[Task input]:
━━━━━━━━━━━━━━━━

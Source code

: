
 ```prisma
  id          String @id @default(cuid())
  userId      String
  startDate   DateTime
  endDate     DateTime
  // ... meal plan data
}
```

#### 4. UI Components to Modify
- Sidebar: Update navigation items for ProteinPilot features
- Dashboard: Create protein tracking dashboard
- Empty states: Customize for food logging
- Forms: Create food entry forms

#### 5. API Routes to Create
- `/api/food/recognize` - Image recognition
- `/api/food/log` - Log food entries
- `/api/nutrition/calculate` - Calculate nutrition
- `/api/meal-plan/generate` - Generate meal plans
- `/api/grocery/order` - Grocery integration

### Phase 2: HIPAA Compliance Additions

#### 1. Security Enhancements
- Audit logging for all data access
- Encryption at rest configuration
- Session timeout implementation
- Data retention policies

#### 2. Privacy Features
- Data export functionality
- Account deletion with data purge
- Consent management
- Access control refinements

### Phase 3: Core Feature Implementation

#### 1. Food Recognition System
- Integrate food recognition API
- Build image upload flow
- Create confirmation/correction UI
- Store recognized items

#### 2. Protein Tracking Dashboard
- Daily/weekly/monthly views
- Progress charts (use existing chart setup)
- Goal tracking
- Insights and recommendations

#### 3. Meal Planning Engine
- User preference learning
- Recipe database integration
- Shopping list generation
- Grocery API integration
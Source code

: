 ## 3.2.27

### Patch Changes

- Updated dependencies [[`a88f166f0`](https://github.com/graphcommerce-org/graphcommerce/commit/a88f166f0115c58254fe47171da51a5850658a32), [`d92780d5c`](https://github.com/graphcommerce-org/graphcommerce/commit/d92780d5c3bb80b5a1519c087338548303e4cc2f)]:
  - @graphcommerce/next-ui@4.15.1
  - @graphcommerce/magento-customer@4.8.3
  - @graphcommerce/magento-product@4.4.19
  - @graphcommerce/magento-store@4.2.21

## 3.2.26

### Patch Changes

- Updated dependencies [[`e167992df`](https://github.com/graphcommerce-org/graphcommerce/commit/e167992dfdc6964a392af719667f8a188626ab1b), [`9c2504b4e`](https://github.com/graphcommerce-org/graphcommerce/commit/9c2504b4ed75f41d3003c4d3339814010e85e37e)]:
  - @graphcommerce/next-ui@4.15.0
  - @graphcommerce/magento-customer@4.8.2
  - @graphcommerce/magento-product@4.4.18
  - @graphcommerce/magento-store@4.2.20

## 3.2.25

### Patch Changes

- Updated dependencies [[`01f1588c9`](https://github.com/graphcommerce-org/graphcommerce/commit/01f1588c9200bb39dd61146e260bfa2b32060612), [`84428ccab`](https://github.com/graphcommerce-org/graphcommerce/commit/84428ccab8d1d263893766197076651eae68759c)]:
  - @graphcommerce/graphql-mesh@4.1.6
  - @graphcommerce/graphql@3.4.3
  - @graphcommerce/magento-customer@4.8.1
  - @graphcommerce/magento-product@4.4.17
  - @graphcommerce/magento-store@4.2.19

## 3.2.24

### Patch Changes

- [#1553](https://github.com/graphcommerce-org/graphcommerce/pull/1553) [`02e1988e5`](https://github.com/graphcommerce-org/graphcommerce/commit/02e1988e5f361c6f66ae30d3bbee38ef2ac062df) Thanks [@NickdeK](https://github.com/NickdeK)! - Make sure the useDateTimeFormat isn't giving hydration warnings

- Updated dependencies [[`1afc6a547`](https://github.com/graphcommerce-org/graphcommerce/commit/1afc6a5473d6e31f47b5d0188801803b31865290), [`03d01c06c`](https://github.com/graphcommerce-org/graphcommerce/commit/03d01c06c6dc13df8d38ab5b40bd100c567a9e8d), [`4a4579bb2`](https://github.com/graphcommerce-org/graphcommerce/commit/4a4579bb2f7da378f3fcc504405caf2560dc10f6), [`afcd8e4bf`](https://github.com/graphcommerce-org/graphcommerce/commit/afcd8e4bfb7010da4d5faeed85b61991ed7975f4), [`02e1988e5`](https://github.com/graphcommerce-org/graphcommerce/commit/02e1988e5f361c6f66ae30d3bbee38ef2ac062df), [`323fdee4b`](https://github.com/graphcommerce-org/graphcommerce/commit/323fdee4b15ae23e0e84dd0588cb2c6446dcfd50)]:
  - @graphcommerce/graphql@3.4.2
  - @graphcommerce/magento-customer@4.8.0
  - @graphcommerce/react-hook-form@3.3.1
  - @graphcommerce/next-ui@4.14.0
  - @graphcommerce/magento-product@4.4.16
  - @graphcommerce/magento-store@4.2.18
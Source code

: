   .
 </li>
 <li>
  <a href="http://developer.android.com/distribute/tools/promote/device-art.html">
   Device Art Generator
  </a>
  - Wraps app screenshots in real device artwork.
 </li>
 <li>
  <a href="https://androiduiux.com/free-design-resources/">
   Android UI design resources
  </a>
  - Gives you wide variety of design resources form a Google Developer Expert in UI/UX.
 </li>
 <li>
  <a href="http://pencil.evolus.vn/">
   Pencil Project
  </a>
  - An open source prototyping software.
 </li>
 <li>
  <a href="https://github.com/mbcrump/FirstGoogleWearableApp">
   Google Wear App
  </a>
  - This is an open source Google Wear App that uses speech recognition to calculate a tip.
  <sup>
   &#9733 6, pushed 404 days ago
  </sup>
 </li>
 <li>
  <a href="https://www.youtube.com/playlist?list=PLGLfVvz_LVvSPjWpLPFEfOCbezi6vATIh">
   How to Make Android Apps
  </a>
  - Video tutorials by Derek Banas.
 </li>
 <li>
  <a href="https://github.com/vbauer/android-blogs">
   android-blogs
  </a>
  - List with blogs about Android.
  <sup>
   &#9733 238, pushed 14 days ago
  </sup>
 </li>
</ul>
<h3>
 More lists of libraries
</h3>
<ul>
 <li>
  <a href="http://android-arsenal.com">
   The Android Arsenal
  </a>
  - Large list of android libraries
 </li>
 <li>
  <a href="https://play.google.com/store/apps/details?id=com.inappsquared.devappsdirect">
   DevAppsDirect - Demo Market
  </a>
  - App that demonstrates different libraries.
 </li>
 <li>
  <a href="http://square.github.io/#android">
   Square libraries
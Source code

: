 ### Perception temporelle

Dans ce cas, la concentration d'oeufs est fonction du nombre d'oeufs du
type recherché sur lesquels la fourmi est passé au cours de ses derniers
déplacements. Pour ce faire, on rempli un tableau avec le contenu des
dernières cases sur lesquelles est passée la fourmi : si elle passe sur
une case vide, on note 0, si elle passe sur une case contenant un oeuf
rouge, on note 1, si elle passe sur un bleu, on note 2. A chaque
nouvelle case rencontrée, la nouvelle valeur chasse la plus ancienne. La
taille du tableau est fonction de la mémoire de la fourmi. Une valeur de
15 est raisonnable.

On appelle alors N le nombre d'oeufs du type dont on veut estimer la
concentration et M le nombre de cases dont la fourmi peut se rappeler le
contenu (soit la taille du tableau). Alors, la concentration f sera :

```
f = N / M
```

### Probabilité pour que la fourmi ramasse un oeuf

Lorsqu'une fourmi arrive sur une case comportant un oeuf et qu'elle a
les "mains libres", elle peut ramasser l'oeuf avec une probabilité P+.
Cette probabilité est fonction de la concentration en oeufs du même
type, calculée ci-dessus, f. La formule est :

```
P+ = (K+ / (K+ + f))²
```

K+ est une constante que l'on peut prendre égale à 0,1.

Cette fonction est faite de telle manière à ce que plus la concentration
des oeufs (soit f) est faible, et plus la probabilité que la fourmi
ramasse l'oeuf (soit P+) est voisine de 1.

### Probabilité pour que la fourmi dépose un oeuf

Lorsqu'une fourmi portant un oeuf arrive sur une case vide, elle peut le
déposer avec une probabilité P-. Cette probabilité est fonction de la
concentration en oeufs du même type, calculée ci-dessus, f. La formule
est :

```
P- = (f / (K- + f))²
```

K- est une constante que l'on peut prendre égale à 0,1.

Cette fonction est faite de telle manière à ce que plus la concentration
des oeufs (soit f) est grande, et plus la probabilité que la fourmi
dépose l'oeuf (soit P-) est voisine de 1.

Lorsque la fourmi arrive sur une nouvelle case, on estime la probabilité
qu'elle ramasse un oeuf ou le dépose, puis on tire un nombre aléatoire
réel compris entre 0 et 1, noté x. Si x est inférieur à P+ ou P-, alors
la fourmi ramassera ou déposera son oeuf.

━━━━━━━━━━━━━━━━

[Problem]: Your task is to quote, without any alteration, the lines running from the top of the records to the line that holds "Generate meal plans", both included.

[Exercise answer]:
Source code

:
 ```prisma
  id          String @id @default(cuid())
  userId      String
  startDate   DateTime
  endDate     DateTime
  // ... meal plan data
}
```

#### 4. UI Components to Modify
- Sidebar: Update navigation items for ProteinPilot features
- Dashboard: Create protein tracking dashboard
- Empty states: Customize for food logging
- Forms: Create food entry forms

#### 5. API Routes to Create
- `/api/food/recognize` - Image recognition
- `/api/food/log` - Log food entries
- `/api/nutrition/calculate` - Calculate nutrition
- `/api/meal-plan/generate` - Generate meal plans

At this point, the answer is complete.